4. The owner of most (if not all) of the trade marks in question is Corporacion Habanos SA of Havana, a Cuban company, which, as I have said, is the Part 20 Claimant. I shall henceforth refer to this company as 'HSA'. The defendant to the declaratory action is a UK company, Hunters & Frankau Ltd (hereafter 'H & F'), who have been involved in the Cuban cigar trade in this country since 1790. They are HSA's sole and exclusive distributors in the UK.
Some General Matters
5. Prior to the opening of the case, I informed Mr Mark Vanhegan (who appeared for both H & F and HSA), that from time to time I enjoyed smoking habanos, enquiring whether this might disqualify me from hearing the case. Both he and Mr Geoffrey Hobbs QC (who appeared with Mr Ashley Roughton for MDL and its managing director, a Mr Christopher Kenyon, the second defendant in the Part 20 proceedings) took instructions. Having distanced themselves from any personal attraction to tobacco smoking, counsel told me that their respective clients raised no objection to my continuing to hear the case despite my inevitable experience as an occasional habano smoker.
6. I have said that habanos are hand-rolled cigars. Included in the Consignment were a number of machine-made Cuban cigars known as Cohiba Mini Cigarillos. None of these are alleged to be counterfeit but as I understand it, their import does form part of HSA's 'parallel import' case. An agreed schedule setting out the make-up of the Consignment is found at X/11 and forms Annex 1 to MDL's closing skeleton of argument. A glance at the schedule shows the Consignment to include various shapes and sizes of habano representing a selection from all the better known brands. In all there were about 3300 cigars, all of them packaged. In the counterfeit case, as much turns on the packaging as on the authenticity of the cigars themselves.
7. A number of witnesses of Spanish and Cuban nationality have given evidence and there has been some confusion about the correct way to address them. The tradition of both sexes in both Castilian and Cuban Spanish is to add to one's surname, one's mother's maiden name. Thus for example, the name of the Legal Director of HSA was Sr. Adargelio Garrido de la Grana. I refer to him (for he gave evidence) simply as Sr Garrido.
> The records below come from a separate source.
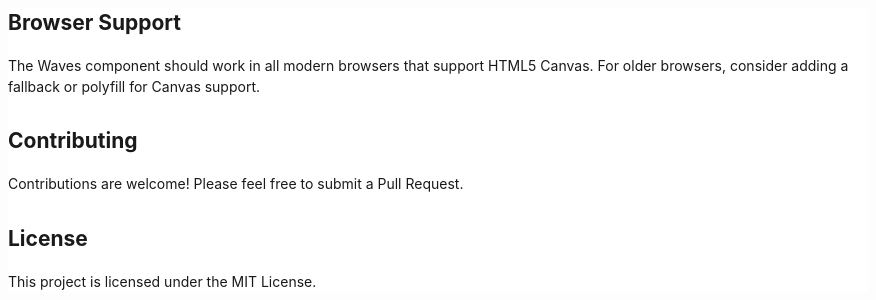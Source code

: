 
## Browser Support

The Waves component should work in all modern browsers that support HTML5 Canvas. For older browsers, consider adding a fallback or polyfill for Canvas support.

## Contributing

Contributions are welcome! Please feel free to submit a Pull Request.

## License

This project is licensed under the MIT License.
8. Unfortunately, the parties' solicitors became personally involved in the evidence relating to the sampling of the Consignment at Gatwick and elsewhere and they were cross-examined (twice in the case of MDL's solicitors) about this. Mr Gallagher of Mishcon de Reya gave evidence on behalf of his clients HSA and H & F. For the reasons which I shall give later, I did not find his evidence relating to the sampling to be satisfactory. For MDL, Mr John Maycock and his assistant Miss Elizabeth Harding of Messrs Withers, gave evidence for MDL. I found them both to be witnesses who provided valuable and credible evidence which was of assistance to the Court.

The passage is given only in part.